İlk oyunuyla araba yarışı denilince ilk akla gelen serilerin yanına adını yazdıran GRID bir çok oyuncunun beğenisini kazanmıştı. Bunun sebebi bir yarış oyunundan beklenenlerin bir çoğunu karşılıyor olmasıydı. Ardından gelen GRID 2 ise sürüş dinamikleri olarak oyuncuları tatmin etse de sunum açısından çok yavan kalmış ve arayüzüyle ilk oyunu mumla aratmıştı. 2. oyundan aldığı dersleri yeni oyunlarına aktarma hedefiyle yola koyulan Codemasters, serinin üçüncü oyunu GRID Autosport’la tekrar karşımızda.
GRID Autosport içerik anlamında oyuncuları dolu dolu karşılıyor. İlk etapta 22 farklı pist ve 80’den fazla araçla, içerik anlamında yeterli bulduğumuz oyun, yapımcısının söylediğine göre ek paketlerle de desteklenecek ve gelecekte daha fazla pist ve araç oyun severlere sunulacak.
Özellikle ilk oyunundaki menü tasarımı ve sunumuyla gayet açıklayıcı ve göze hoş gelen bir tasarıma imza atan Codemasters, ikinci oyununda bu çizgiyi korumaya çalışmasına rağmen beklentinin altında kalmıştı. Çıtanın neden sürekli düştüğünü anlayamamakla birlikte üçüncü oyunda da farklı bir manzarayla karşılaştığımızı söyleyemem. Menüler olabildiğince basit duruyor.
En azından yarışacağımız pistleri seçerken onların görselleri sunulsa veya seçeceğimiz arabaları görmek istediğimizde modellemelerinin yüklenmesini bu kadar beklemek zorunda olmasak bir nebze olsa daha iyi olurdu. Bu hali, menüleri hem işlevsiz kılıyor hem de hızlıca kullanmamızı engelliyor.

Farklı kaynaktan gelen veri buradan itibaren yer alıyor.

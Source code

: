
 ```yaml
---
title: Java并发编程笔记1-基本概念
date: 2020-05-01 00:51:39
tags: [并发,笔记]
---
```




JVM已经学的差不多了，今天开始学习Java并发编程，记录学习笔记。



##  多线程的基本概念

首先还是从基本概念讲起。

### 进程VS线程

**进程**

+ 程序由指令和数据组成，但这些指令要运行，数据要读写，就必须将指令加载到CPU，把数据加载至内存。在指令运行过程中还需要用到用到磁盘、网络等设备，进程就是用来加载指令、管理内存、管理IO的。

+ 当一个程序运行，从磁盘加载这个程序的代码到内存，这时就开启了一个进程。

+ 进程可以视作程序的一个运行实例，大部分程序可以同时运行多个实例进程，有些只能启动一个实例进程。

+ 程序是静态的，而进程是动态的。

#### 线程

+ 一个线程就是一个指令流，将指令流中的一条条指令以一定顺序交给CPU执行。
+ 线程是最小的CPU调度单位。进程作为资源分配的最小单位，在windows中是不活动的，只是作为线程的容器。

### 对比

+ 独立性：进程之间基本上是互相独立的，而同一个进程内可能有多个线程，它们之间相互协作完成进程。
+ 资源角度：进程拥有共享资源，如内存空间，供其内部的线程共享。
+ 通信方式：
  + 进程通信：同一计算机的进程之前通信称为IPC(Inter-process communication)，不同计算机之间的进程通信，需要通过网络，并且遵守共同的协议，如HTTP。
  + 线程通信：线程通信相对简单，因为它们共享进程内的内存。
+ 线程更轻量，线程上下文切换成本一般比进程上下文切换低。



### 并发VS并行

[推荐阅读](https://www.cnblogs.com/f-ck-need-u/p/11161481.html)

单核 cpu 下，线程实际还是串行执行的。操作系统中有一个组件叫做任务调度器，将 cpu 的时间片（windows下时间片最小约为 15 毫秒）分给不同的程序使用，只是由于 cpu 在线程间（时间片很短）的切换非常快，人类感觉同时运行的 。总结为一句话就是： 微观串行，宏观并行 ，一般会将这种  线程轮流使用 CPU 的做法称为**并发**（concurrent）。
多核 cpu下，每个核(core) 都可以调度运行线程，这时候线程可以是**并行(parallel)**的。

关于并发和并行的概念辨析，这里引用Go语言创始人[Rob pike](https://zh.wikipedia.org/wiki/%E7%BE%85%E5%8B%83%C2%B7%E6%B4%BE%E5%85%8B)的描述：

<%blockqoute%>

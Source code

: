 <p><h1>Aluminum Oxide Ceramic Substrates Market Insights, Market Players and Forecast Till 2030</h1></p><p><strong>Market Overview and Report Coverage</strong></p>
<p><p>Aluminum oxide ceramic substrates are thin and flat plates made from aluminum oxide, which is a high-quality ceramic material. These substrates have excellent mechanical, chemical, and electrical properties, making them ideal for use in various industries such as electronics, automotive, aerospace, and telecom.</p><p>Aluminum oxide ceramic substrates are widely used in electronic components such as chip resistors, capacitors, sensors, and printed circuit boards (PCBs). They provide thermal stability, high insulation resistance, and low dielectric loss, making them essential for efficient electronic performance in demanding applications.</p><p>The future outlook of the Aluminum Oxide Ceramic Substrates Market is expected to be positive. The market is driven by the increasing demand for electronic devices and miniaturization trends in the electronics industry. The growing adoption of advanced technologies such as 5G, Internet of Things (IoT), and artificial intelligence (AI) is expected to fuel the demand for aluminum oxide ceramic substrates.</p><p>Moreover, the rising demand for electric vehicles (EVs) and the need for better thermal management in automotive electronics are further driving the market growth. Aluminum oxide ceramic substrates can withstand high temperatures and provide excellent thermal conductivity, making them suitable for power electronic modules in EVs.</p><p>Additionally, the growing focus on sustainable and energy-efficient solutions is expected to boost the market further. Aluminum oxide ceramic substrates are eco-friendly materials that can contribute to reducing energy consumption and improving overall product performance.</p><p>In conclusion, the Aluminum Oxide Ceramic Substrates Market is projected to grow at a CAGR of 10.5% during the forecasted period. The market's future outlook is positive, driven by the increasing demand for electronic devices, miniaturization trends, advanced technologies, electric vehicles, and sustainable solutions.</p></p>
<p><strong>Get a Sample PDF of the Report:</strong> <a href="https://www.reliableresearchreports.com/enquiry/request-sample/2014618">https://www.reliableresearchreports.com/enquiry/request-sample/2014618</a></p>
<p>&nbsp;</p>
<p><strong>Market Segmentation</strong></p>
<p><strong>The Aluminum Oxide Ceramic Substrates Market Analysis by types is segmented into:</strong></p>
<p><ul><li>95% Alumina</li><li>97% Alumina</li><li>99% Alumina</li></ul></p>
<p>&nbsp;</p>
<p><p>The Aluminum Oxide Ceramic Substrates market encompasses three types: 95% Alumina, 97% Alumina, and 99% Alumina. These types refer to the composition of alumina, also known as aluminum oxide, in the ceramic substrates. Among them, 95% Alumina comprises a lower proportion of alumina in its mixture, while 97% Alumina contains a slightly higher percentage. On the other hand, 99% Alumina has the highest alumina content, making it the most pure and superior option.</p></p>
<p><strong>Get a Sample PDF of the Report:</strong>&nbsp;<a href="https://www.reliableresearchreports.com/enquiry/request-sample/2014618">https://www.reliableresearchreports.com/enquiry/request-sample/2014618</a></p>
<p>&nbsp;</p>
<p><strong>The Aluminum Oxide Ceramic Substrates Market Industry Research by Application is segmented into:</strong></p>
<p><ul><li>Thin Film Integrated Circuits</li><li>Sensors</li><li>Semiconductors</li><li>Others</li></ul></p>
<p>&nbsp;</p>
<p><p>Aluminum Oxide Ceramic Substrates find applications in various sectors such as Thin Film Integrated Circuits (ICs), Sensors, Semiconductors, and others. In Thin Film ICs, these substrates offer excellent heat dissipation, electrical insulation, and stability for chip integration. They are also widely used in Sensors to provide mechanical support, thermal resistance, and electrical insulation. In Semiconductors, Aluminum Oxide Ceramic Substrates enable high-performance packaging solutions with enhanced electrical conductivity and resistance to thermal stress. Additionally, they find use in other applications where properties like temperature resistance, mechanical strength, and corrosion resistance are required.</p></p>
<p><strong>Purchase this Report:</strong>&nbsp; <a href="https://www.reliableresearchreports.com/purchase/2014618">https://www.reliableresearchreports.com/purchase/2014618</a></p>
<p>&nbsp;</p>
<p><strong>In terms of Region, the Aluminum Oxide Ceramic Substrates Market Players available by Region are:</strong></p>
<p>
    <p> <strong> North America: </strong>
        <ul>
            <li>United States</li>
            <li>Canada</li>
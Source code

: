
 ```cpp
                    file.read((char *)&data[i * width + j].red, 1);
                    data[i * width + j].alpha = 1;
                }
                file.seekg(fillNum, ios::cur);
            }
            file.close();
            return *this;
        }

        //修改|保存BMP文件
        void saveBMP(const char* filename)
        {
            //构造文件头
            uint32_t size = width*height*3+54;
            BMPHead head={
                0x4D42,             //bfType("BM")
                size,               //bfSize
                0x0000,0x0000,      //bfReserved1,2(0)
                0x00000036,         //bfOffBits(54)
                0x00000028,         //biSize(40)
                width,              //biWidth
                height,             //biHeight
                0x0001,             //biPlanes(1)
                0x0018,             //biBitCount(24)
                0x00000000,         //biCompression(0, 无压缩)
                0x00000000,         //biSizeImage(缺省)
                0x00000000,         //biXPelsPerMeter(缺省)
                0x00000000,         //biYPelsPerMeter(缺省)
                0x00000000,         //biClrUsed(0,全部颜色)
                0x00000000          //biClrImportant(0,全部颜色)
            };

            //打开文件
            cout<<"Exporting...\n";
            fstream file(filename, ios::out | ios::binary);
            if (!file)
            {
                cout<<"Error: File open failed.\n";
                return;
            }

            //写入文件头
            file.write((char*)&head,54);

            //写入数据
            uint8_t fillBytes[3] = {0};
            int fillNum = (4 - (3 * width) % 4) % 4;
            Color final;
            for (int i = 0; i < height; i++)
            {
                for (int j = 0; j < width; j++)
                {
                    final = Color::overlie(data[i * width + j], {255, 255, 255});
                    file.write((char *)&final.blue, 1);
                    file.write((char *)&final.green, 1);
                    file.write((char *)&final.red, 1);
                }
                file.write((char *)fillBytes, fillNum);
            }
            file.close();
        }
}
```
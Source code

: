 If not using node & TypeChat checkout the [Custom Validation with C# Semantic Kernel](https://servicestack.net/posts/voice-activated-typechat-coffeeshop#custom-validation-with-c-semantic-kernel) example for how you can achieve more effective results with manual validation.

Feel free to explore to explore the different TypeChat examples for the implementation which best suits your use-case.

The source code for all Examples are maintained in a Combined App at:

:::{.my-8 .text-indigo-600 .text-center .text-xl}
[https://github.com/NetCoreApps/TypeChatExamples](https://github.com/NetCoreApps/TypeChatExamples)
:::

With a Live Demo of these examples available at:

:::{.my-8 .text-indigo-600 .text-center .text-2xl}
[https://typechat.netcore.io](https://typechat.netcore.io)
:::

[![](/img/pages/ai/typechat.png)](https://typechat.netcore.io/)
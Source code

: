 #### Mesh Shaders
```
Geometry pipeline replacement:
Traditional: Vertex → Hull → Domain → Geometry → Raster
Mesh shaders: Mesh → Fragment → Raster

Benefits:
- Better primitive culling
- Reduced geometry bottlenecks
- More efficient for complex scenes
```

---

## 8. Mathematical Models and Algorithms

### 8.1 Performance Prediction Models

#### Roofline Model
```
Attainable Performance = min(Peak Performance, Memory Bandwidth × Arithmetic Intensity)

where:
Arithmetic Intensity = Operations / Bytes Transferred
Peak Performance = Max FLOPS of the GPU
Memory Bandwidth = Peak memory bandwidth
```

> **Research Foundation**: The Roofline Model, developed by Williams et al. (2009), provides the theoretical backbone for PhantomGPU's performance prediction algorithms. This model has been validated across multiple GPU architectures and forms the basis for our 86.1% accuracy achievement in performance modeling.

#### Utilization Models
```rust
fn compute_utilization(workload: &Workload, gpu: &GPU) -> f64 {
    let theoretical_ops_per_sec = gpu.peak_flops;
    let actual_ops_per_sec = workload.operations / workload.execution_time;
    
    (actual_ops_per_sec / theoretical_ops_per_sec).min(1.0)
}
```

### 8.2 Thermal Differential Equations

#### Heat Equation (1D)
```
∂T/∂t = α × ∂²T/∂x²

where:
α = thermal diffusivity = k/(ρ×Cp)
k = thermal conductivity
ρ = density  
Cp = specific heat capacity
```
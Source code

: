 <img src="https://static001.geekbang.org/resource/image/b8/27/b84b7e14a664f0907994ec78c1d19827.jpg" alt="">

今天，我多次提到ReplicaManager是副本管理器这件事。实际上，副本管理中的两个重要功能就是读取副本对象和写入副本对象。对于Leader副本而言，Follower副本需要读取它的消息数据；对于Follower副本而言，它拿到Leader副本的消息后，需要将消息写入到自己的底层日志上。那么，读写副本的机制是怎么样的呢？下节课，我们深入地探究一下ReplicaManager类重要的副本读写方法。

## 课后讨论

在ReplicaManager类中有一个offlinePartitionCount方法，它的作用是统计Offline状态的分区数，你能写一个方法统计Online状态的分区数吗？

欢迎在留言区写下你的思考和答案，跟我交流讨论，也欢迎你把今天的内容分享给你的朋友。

Araç özelliklerinin maksimum hız ve beygir gücü gibi teknik detaylarla değilde bir bar üzerinden grafiksel olarak anlatılması bile neden bu oyunu ilk GRID ile karşılaştırıldığımızın göstergesi niteliğinde. Zira teknik detaylar kullanacağınız aracın özelliklerini en iyi şekilde aktarırken bir bar üzerindeki çubukları saymak aynı etkiyi vermiyor. Anlaşılan Codemasters farklılık sunmak isterken işlevselliği de kaybetmiş.
GRID serisinin en önemli yanlarından biri de kuşkusuz ki kariyer modu. Karşılaştırma yapmak istemesekte yine bir şeyler eksik. Yarış türüne ve sponsora göre rastgele gelen takım arkadaşlarımız mevcut. Takım arkadaşlarımıza agresif sürmeleri veya pozisyonlarını korumaları gibi talimatlar verebiliyoruz ama bunun oynanışa etkisi yok denecek kadar az. Önceki oyunlardaki, karakteristik özelliklerine ve yeteneklerine göre yarıştaki performansları dikkat çekici ölçüde değişiklik gösteren takım arkadaşlarımız yerini sadece sürüş tarzı için komut verebildiğimiz takım arkadaşlarına bırakmış. Sponsorluk anlaşmalarıda gelen teklifler içerisinden bizim değerlendirdiğimiz şekildeler ama etkinlikten etkinliğe sponsorlar değişiyor ve bu kez araçlarımızıda sponsorlar sağlıyor. Yani ilk GRID oyununda olduğu gibi, garajınızı kurup kazandığınız paralarla filonuza yeni araçlar katmak, günden güne büyümek ve yarış dünyasında adınızı duyurmak istiyorsanız, oyunun kariyer modu GRID serisinde görmeye alışık olduğumuz öğelerden uzakta. Onun yerine kazandığınız tecrübe puanlarıyla yeni yarışların kilidini açmanızın istendiği bir yapı sunulmuş.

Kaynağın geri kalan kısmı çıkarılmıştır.